Work required:
Keep every line of the data below that has the string "maps" and present those lines.

Exercise inputs:
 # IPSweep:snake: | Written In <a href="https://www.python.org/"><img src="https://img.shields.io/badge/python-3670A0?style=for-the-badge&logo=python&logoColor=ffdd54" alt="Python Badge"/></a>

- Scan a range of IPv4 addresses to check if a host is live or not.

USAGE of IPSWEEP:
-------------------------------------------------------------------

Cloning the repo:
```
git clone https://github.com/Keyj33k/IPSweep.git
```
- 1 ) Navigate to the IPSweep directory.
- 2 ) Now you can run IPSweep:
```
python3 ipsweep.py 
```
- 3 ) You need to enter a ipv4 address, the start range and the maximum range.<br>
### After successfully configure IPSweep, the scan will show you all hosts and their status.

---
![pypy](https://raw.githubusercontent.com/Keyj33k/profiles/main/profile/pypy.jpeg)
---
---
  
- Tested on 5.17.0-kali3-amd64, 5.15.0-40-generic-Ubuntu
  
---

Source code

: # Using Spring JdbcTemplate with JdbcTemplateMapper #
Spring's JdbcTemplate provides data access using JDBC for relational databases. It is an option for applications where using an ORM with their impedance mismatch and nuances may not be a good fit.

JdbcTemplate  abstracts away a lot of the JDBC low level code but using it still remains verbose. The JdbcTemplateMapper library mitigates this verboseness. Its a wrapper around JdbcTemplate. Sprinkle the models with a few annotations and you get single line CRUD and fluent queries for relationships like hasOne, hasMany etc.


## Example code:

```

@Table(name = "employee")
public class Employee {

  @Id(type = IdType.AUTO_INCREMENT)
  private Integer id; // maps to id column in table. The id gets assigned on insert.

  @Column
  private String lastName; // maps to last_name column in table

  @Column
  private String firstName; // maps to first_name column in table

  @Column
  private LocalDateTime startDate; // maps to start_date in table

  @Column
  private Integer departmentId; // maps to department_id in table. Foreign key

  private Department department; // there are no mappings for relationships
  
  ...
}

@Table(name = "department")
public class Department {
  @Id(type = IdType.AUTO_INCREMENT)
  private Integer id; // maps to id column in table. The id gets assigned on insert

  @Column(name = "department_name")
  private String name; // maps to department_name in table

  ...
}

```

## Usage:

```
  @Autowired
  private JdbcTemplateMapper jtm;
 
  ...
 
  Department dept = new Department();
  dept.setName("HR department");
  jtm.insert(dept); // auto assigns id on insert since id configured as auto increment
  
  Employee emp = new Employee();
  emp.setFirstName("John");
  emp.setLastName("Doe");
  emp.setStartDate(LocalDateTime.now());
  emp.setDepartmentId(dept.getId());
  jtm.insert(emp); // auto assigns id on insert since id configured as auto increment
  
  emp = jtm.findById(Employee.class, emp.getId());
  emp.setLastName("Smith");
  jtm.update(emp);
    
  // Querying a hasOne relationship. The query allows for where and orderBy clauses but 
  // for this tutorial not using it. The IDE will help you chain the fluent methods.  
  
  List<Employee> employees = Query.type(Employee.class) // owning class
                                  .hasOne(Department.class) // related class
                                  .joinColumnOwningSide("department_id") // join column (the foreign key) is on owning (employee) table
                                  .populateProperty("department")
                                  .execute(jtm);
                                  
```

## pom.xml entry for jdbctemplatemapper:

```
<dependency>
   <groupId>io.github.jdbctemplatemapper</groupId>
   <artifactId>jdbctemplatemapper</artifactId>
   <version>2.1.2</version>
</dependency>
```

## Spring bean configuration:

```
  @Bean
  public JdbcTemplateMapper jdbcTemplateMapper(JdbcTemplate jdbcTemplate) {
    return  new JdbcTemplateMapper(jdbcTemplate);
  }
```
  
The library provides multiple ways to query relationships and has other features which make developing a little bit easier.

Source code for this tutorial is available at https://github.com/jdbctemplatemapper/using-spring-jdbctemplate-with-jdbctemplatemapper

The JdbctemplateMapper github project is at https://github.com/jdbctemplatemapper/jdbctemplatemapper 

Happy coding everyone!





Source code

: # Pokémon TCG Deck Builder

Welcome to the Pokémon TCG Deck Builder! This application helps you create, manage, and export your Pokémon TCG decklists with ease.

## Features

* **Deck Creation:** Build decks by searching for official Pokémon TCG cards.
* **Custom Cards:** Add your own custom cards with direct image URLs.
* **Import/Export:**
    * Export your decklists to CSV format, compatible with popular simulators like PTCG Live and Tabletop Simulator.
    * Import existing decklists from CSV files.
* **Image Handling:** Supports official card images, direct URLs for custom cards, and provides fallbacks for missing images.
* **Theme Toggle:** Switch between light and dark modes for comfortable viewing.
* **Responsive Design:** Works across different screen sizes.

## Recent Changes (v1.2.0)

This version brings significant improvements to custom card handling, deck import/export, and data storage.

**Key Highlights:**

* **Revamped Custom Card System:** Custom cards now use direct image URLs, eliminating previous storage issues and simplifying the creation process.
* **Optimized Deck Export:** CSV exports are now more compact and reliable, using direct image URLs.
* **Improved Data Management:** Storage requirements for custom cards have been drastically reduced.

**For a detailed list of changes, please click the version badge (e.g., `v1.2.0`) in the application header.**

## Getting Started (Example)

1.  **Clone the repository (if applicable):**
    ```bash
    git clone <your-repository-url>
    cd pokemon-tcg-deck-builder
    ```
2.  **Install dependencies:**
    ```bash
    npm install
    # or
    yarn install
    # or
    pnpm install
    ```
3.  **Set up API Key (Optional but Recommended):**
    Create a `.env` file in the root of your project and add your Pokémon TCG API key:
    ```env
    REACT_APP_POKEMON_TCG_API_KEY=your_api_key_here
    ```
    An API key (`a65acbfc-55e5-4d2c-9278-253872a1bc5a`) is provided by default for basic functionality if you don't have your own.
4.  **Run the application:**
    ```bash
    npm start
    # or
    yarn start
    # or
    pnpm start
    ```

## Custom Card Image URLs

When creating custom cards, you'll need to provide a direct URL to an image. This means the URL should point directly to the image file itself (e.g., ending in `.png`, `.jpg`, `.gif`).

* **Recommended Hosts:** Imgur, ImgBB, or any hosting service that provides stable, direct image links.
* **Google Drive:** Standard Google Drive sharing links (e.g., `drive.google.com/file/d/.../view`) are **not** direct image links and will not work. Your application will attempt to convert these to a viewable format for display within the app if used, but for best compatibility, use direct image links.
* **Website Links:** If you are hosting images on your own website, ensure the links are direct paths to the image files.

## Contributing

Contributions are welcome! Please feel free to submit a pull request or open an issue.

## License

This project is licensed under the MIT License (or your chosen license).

Solution below:
  private Integer id; // maps to id column in table. The id gets assigned on insert.
  private String lastName; // maps to last_name column in table
  private String firstName; // maps to first_name column in table
  private LocalDateTime startDate; // maps to start_date in table
  private Integer departmentId; // maps to department_id in table. Foreign key
  private Integer id; // maps to id column in table. The id gets assigned on insert
  private String name; // maps to department_name in table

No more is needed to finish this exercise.